After the discharge of your case, rebuilding credit is an important step in getting your financial life back on track. One common option that comes up is whether to get a credit card.
Advantages of using credit cards
Responsible use of a credit card, such as making timely payments and maintaining a low balance, demonstrates your financial responsibility to potential lenders. Moreover, using a credit card responsibly can improve your credit utilization ratio, which measures the amount of credit you are using compared to your credit limit. A lower ratio is a positive factor in your credit score.
Credit cards also offer the convenience of making payments, shopping online and building a positive payment history, provided you manage them responsibly.
One significant drawback is the likelihood of high interest rates. Cards marketed to individuals with poor credit often come with higher interest rates, which can be financially burdensome if you do not manage your debt carefully.
Additionally, credit cards for those with less-than-perfect credit often come with various fees, such as annual fees or application fees. These fees can add to your financial burden, especially if you are trying to recover financially after bankruptcy.
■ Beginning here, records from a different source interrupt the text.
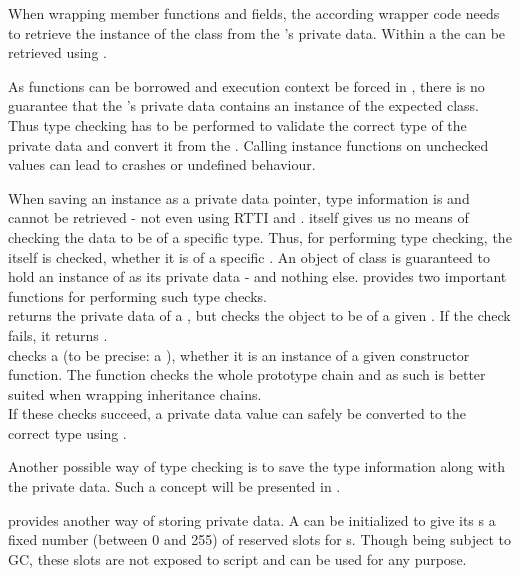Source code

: When wrapping member functions and fields, the according wrapper code needs to retrieve the instance of the  class from the  's private data. Within a  the   can be retrieved using .

As functions can be borrowed and execution context be forced in , there is no guarantee that the 's private data contains an instance of the expected class. Thus type checking has to be performed to validate the correct type of the private data and convert it from the . Calling instance functions on unchecked values can lead to crashes or undefined behaviour.

When saving an instance as a private data  pointer, type information is  and cannot be retrieved - not even using RTTI and .  itself gives us no means of checking the data to be of a specific type. Thus, for performing type checking, the  itself is checked, whether it is of a specific . An object of class  is guaranteed to hold an instance of  as its private data - and nothing else.  provides two important functions for performing such type checks.\\
 returns the private data of a , but checks the object to be of a given . If the check fails, it returns .\\
 checks a  (to be precise: a ), whether it is an instance of a given constructor function. The function checks the whole prototype chain and as such is better suited when wrapping inheritance chains.\\
If these checks succeed, a private data value can safely be converted to the correct  type using .

Another possible way of type checking is to save the type information along with the private data. Such a concept will be presented in .

 provides another way of storing private data. A  can be initialized to give its s a fixed number (between 0 and 255) of reserved slots for s. Though being subject to GC, these slots are not exposed to script and can be used for any purpose.

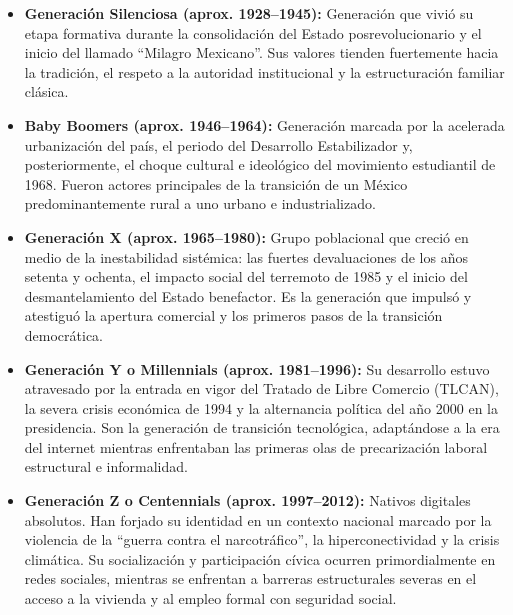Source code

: \begin{itemize}
    \item \textbf{Generación Silenciosa (aprox. 1928--1945):} Generación que vivió su etapa formativa durante la
            consolidación del Estado posrevolucionario y el inicio del llamado ``Milagro Mexicano''.
            Sus valores tienden fuertemente hacia la tradición, el respeto a la autoridad institucional y la
            estructuración familiar clásica.

    \item \textbf{Baby Boomers (aprox. 1946--1964):} Generación marcada por la acelerada urbanización del país,
            el periodo del Desarrollo Estabilizador y, posteriormente, el choque cultural e ideológico del
            movimiento estudiantil de 1968. Fueron actores principales de la transición de un México
            predominantemente rural a uno urbano e industrializado.

    \item \textbf{Generación X (aprox. 1965--1980):} Grupo poblacional que creció en medio de la inestabilidad
            sistémica: las fuertes devaluaciones de los años setenta y ochenta, el impacto social del
            terremoto de 1985 y el inicio del desmantelamiento del Estado benefactor. Es la generación que
            impulsó y atestiguó la apertura comercial y los primeros pasos de la transición democrática.

    \item \textbf{Generación Y o Millennials (aprox. 1981--1996):} Su desarrollo estuvo atravesado por la
            entrada en vigor del Tratado de Libre Comercio (TLCAN), la severa crisis económica de 1994
            y la alternancia política del año 2000 en la presidencia. Son la generación de transición
            tecnológica, adaptándose a la era del internet mientras enfrentaban las primeras olas
            de precarización laboral estructural e informalidad.

    \item \textbf{Generación Z o Centennials (aprox. 1997--2012):} Nativos digitales absolutos.
            Han forjado su identidad en un contexto nacional marcado por la violencia de la
            ``guerra contra el narcotráfico'', la hiperconectividad y la crisis climática.
            Su socialización y participación cívica ocurren primordialmente en redes sociales,
            mientras se enfrentan a barreras estructurales severas en el acceso a la vivienda y al
            empleo formal con seguridad social.
\end{itemize}

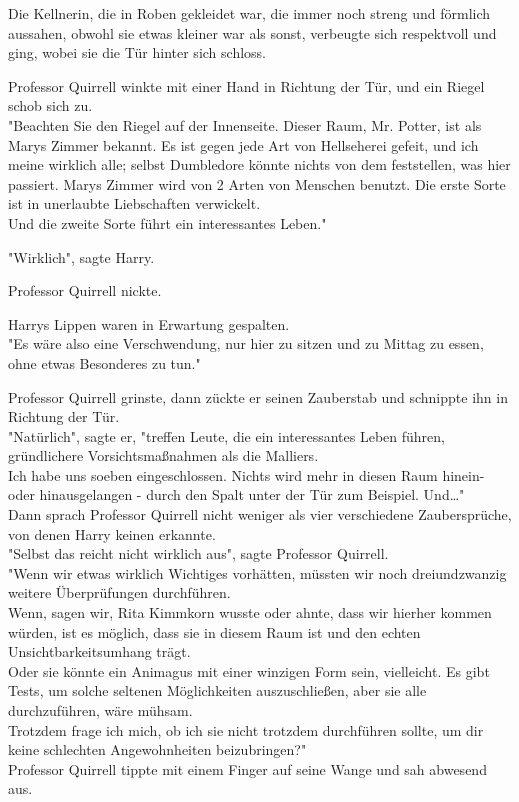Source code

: {Die Kellnerin, die in Roben gekleidet war, die immer noch streng und förmlich aussahen, obwohl sie etwas kleiner war als sonst, verbeugte sich respektvoll und ging, wobei sie die Tür hinter sich schloss.

Professor Quirrell winkte mit einer Hand in Richtung der Tür, und ein Riegel schob sich zu.\\ "Beachten Sie den Riegel auf der Innenseite. Dieser Raum, Mr. Potter, ist als Marys Zimmer bekannt. Es ist gegen jede Art von Hellseherei gefeit, und ich meine wirklich alle; selbst Dumbledore könnte nichts von dem feststellen, was hier passiert. Marys Zimmer wird von 2 Arten von Menschen benutzt. Die erste Sorte ist in unerlaubte Liebschaften verwickelt.\\ Und die zweite Sorte führt ein interessantes Leben."

"Wirklich", sagte Harry.

Professor Quirrell nickte.

Harrys Lippen waren in Erwartung gespalten.\\ "Es wäre also eine Verschwendung, nur hier zu sitzen und zu Mittag zu essen, ohne etwas Besonderes zu tun."

Professor Quirrell grinste, dann zückte er seinen Zauberstab und schnippte ihn in Richtung der Tür.\\ "Natürlich", sagte er, "treffen Leute, die ein interessantes Leben führen, gründlichere Vorsichtsmaßnahmen als die Malliers.\\ Ich habe uns soeben eingeschlossen. Nichts wird mehr in diesen Raum hinein- oder hinausgelangen - durch den Spalt unter der Tür zum Beispiel. Und…"\\ Dann sprach Professor Quirrell nicht weniger als vier verschiedene Zaubersprüche, von denen Harry keinen erkannte.\\ "Selbst das reicht nicht wirklich aus", sagte Professor Quirrell.\\ "Wenn wir etwas wirklich Wichtiges vorhätten, müssten wir noch dreiundzwanzig weitere Überprüfungen durchführen.\\ Wenn, sagen wir, Rita Kimmkorn wusste oder ahnte, dass wir hierher kommen würden, ist es möglich, dass sie in diesem Raum ist und den echten Unsichtbarkeitsumhang trägt.\\ Oder sie könnte ein Animagus mit einer winzigen Form sein, vielleicht. Es gibt Tests, um solche seltenen Möglichkeiten auszuschließen, aber sie alle durchzuführen, wäre mühsam.\\ Trotzdem frage ich mich, ob ich sie nicht trotzdem durchführen sollte, um dir keine schlechten Angewohnheiten beizubringen?"\\ Professor Quirrell tippte mit einem Finger auf seine Wange und sah abwesend aus.

}
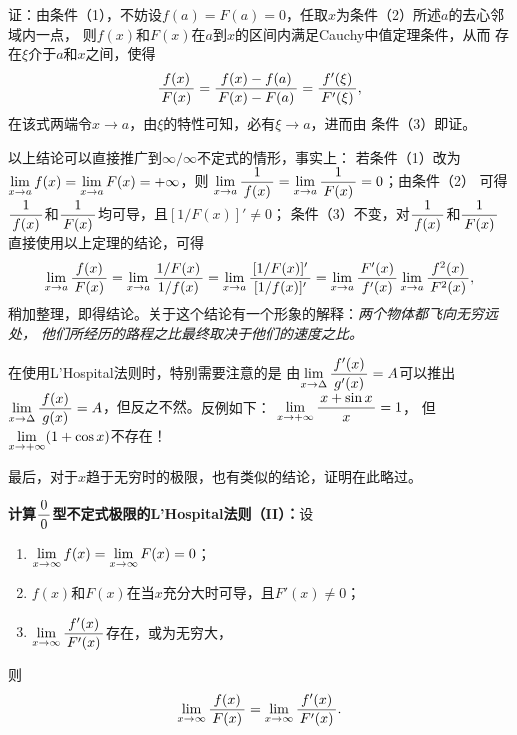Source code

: 证：由条件（1），不妨设$f(a)=F(a)=0$，任取$x$为条件（2）所述$a$的去心邻域内一点，
则$f(x)$和$F(x)$在$a$到$x$的区间内满足Cauchy中值定理条件，从而
存在$\xi$介于$a$和$x$之间，使得
$$\df{f(x)}{F(x)}=\df{f(x)-f(a)}{F(x)-F(a)}
=\df{f'(\xi)}{F'(\xi)},$$
在该式两端令$x\to a$，由$\xi$的特性可知，必有$\xi\to a$，进而由
条件（3）即证。\fin

\bs
以上结论可以直接推广到$\infty/\infty$不定式的情形，事实上：
若条件（1）改为$\limx{a}f(x)=\limx{a}F(x)=+\infty$，则
$\limx{a}\df1{f(x)}=\limx{a}\df1{F(x)}=0$；由条件（2）
可得$\df1{f(x)}$和$\df1{F(x)}$均可导，且$[1/F(x)]'\ne 0$；
条件（3）不变，对$\df1{f(x)}$和$\df1{F(x)}$直接使用以上定理的结论，可得
$$
	\limx{a}\df{f(x)}{F(x)}
	=\limx{a}\df{1/F(x)}{1/f(x)}
	=\limx{a}\df{[1/F(x)]'}{[1/f(x)]'}
	=\limx{a}\df{F'(x)}{f'(x)}\limx{a}\df{f^2(x)}{F^2(x)},
$$
稍加整理，即得结论。关于这个结论有一个形象的解释：{\it 两个物体都飞向无穷远处，
他们所经历的路程之比最终取决于他们的速度之比。}

\bs
在使用L'Hospital法则时，特别需要注意的是
{\baa 由$\limx{\Delta}\df{f'(x)}{g'(x)}=A$可以推出
$\limx{\Delta}\df{f(x)}{g(x)}=A$，但反之不然。}反例如下：
$\limx{+\infty}\df{x+\sin x}x=1$，
但$\limx{+\infty}(1+\cos x)$不存在！

最后，对于$x$趋于无穷时的极限，也有类似的结论，证明在此略过。

\begin{thx}
	{\bf 计算$\df00$型不定式极限的L'Hospital法则（II）：}设
	\begin{enumerate}[(1)]
	  \item $\limx{\infty}f(x)=\limx{\infty}F(x)=0$；
	  \item $f(x)$和$F(x)$在当$x$充分大时可导，且$F'(x)\ne0$；
	  \item $\limx{\infty}\df{f'(x)}{F'(x)}$存在，或为无穷大，
	\end{enumerate}
	则
	$$\limx{\infty}\df{f(x)}{F(x)}=\limx{\infty}\df{f'(x)}{F'(x)}.$$
\end{thx}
There is also the risk of falling into impulsive spending habits. Having a credit card can tempt you into making purchases you cannot afford, which can lead to more financial trouble. To avoid this, you need to exercise discipline and not exceed your budget.
If you are wary of obtaining a credit card post-bankruptcy, there are alternative methods to rebuild your credit. Options include a credit-builder loan or becoming an authorized user on someone else’s credit card account. Regardless of how you go about it, rebuilding credit is a gradual process that requires patience and discipline.